▶ **Goal of the exercise**: Across all the records, filter for lines with the word "analyses" and copy them.

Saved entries

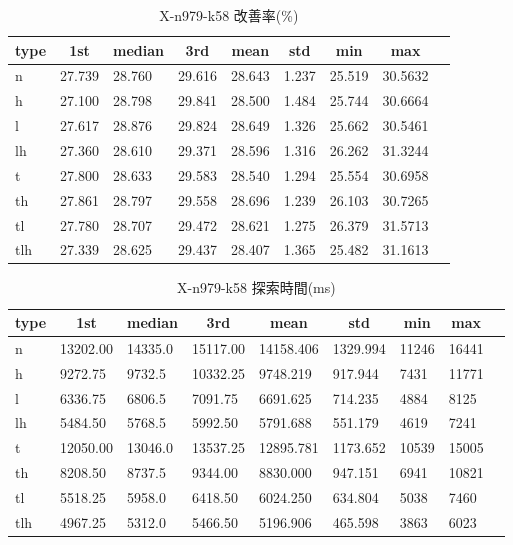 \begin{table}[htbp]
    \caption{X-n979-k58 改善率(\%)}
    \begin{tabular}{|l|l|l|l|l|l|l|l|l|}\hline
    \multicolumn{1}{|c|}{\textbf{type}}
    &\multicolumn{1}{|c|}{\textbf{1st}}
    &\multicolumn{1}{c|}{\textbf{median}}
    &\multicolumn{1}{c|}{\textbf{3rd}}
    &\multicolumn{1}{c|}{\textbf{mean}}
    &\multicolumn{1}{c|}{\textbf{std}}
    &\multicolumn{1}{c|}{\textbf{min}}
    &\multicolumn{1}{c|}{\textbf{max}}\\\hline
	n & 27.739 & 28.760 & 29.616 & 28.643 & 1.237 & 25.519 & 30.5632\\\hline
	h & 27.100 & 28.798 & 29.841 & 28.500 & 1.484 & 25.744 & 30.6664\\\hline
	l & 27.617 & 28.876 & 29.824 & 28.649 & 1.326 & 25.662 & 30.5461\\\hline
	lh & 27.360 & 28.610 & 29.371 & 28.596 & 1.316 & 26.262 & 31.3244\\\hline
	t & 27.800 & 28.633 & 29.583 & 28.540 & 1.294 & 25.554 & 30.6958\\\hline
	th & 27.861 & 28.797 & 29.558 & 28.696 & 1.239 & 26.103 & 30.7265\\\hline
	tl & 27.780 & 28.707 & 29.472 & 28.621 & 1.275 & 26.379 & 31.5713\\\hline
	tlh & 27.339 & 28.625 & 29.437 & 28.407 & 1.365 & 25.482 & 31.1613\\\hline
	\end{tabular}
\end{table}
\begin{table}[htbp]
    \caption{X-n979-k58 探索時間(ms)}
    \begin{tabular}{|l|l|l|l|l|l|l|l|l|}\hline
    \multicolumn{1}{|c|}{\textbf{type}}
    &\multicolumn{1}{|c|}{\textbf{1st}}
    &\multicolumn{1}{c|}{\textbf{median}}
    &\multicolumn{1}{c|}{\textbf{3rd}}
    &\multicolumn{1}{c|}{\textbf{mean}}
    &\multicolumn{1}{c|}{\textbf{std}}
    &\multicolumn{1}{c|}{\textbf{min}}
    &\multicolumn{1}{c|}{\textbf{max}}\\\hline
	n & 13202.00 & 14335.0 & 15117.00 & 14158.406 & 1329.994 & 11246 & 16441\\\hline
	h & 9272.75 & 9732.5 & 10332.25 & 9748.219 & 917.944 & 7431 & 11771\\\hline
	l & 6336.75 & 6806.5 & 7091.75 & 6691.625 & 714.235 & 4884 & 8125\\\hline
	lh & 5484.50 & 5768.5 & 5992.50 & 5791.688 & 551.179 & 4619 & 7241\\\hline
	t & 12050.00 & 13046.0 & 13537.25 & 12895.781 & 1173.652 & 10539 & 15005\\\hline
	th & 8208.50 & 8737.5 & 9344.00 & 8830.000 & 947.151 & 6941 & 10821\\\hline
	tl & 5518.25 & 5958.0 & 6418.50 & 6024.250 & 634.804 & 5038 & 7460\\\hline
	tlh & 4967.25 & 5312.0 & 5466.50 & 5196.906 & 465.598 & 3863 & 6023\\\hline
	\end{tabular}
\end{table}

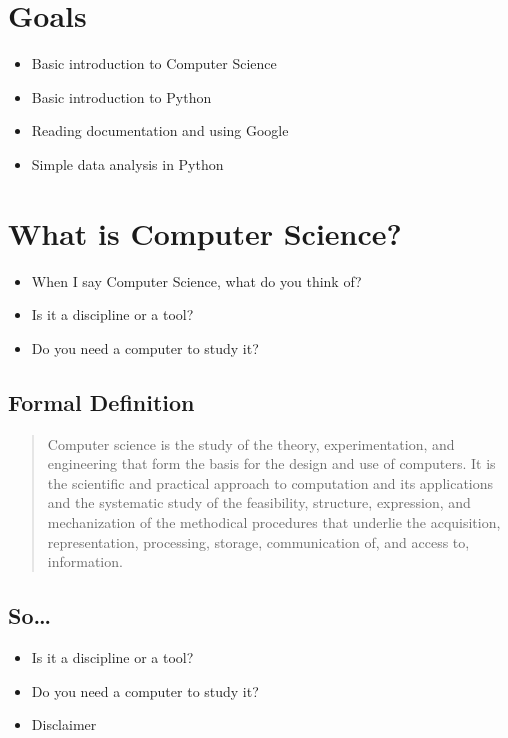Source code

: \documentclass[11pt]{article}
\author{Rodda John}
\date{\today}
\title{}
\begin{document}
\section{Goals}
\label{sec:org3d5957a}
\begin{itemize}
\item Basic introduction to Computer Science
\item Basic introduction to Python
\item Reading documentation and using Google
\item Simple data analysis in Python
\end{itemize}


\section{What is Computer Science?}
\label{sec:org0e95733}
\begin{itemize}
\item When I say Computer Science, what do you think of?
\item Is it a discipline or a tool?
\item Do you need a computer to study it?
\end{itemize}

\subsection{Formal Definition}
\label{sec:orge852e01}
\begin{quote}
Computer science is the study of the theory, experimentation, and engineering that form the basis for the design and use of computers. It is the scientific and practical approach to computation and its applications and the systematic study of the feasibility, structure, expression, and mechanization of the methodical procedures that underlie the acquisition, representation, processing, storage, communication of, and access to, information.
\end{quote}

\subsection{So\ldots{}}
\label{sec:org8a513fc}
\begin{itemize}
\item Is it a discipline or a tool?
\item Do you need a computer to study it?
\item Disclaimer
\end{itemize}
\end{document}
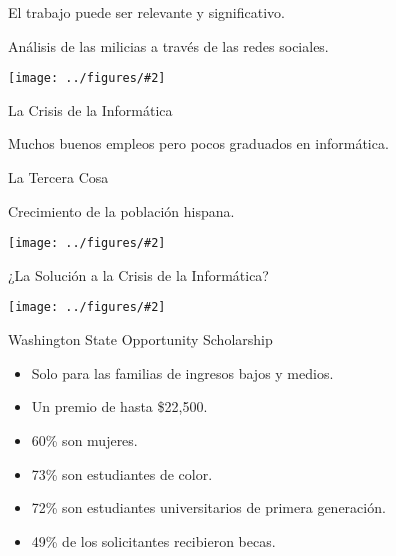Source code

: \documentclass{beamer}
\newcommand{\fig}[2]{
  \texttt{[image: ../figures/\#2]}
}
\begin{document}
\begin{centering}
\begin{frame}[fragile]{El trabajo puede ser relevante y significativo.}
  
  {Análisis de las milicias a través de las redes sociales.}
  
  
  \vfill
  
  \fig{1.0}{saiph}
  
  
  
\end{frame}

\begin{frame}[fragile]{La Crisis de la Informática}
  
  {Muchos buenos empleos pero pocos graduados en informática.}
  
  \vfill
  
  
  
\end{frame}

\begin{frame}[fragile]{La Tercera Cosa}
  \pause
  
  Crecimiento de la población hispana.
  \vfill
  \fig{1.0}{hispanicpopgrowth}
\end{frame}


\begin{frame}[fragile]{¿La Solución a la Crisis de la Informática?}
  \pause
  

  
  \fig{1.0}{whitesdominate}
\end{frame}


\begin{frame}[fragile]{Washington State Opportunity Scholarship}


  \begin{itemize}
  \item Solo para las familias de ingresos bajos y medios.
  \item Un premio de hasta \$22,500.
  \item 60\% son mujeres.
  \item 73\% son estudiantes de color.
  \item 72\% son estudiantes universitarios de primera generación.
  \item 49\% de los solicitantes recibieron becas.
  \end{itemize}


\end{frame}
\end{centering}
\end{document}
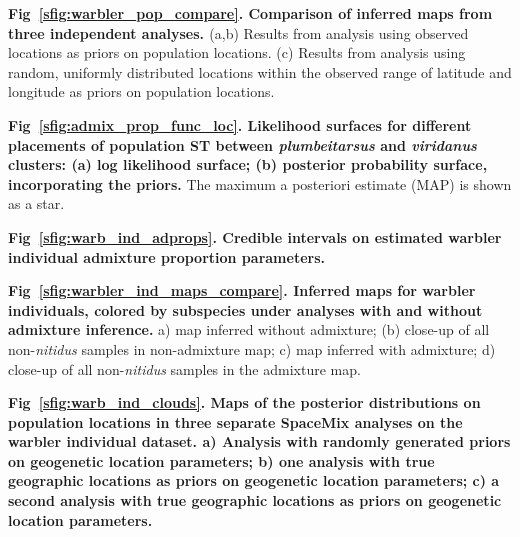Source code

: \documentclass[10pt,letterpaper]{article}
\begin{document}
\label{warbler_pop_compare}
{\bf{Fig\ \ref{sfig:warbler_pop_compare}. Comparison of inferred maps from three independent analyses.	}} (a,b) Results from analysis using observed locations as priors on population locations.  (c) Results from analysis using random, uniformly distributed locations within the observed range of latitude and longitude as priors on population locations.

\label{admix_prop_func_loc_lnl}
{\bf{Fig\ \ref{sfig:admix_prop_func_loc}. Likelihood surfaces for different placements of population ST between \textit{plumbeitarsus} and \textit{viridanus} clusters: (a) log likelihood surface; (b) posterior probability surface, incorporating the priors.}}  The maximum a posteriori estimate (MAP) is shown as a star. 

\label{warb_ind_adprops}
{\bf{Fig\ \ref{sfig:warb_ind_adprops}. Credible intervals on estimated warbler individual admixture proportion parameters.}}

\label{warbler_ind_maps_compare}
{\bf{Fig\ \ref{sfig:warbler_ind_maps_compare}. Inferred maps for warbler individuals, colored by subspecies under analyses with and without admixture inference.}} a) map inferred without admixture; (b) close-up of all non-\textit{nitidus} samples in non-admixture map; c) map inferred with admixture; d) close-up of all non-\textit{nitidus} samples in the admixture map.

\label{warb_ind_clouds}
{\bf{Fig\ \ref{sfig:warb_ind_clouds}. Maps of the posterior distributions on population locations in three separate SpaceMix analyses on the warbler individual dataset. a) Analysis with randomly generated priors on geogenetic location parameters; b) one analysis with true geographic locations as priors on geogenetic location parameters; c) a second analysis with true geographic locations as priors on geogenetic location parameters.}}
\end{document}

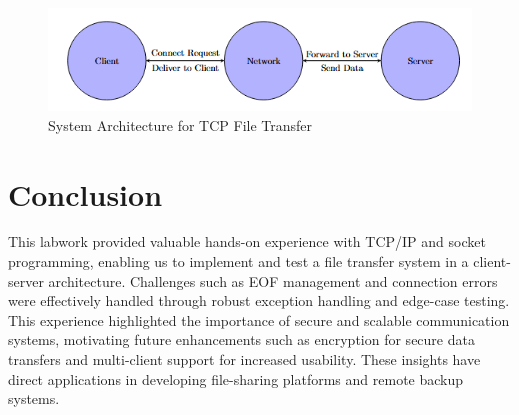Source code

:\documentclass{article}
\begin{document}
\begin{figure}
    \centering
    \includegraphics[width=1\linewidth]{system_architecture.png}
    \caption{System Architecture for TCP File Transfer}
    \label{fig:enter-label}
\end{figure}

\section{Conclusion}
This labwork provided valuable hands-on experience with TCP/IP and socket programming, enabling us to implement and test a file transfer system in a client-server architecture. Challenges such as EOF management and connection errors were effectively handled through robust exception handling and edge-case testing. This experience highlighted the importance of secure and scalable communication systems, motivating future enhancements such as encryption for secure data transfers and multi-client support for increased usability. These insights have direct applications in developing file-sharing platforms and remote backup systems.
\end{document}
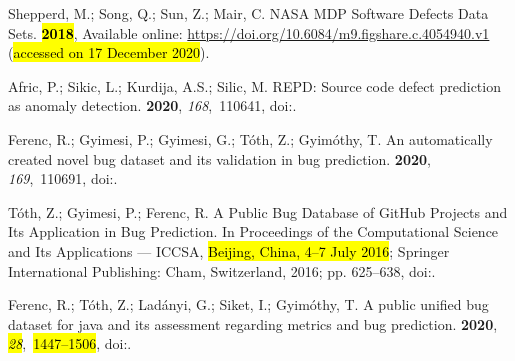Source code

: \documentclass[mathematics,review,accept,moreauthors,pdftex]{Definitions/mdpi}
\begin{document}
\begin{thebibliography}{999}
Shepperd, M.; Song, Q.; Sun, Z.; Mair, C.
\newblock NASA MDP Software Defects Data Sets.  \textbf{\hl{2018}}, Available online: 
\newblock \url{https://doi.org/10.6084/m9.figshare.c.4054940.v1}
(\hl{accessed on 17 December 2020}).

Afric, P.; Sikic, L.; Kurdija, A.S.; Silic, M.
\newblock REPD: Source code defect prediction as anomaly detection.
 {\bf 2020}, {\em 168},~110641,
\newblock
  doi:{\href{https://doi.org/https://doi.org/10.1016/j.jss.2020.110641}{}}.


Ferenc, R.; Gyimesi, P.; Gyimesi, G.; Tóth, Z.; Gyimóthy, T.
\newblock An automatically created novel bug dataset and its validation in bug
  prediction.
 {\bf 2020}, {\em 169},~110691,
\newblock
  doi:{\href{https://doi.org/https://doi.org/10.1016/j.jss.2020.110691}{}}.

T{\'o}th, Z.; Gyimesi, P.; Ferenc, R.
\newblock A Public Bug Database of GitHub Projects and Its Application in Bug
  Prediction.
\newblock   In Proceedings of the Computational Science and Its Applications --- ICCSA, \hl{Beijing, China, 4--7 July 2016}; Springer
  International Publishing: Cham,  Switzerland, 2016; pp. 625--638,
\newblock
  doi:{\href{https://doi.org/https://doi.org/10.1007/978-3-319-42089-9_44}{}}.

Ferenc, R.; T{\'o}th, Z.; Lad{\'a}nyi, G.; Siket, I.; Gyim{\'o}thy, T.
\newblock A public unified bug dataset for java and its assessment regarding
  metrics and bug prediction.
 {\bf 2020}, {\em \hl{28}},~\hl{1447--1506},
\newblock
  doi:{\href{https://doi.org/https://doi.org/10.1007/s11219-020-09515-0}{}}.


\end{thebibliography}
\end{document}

▶ **Answer to this exercise**:
{\bf{Fig\ \ref{sfig:warbler_pop_compare}. Comparison of inferred maps from three independent analyses.	}} (a,b) Results from analysis using observed locations as priors on population locations.  (c) Results from analysis using random, uniformly distributed locations within the observed range of latitude and longitude as priors on population locations.
{\bf{Fig\ \ref{sfig:warbler_ind_maps_compare}. Inferred maps for warbler individuals, colored by subspecies under analyses with and without admixture inference.}} a) map inferred without admixture; (b) close-up of all non-\textit{nitidus} samples in non-admixture map; c) map inferred with admixture; d) close-up of all non-\textit{nitidus} samples in the admixture map.
{\bf{Fig\ \ref{sfig:warb_ind_clouds}. Maps of the posterior distributions on population locations in three separate SpaceMix analyses on the warbler individual dataset. a) Analysis with randomly generated priors on geogenetic location parameters; b) one analysis with true geographic locations as priors on geogenetic location parameters; c) a second analysis with true geographic locations as priors on geogenetic location parameters.}}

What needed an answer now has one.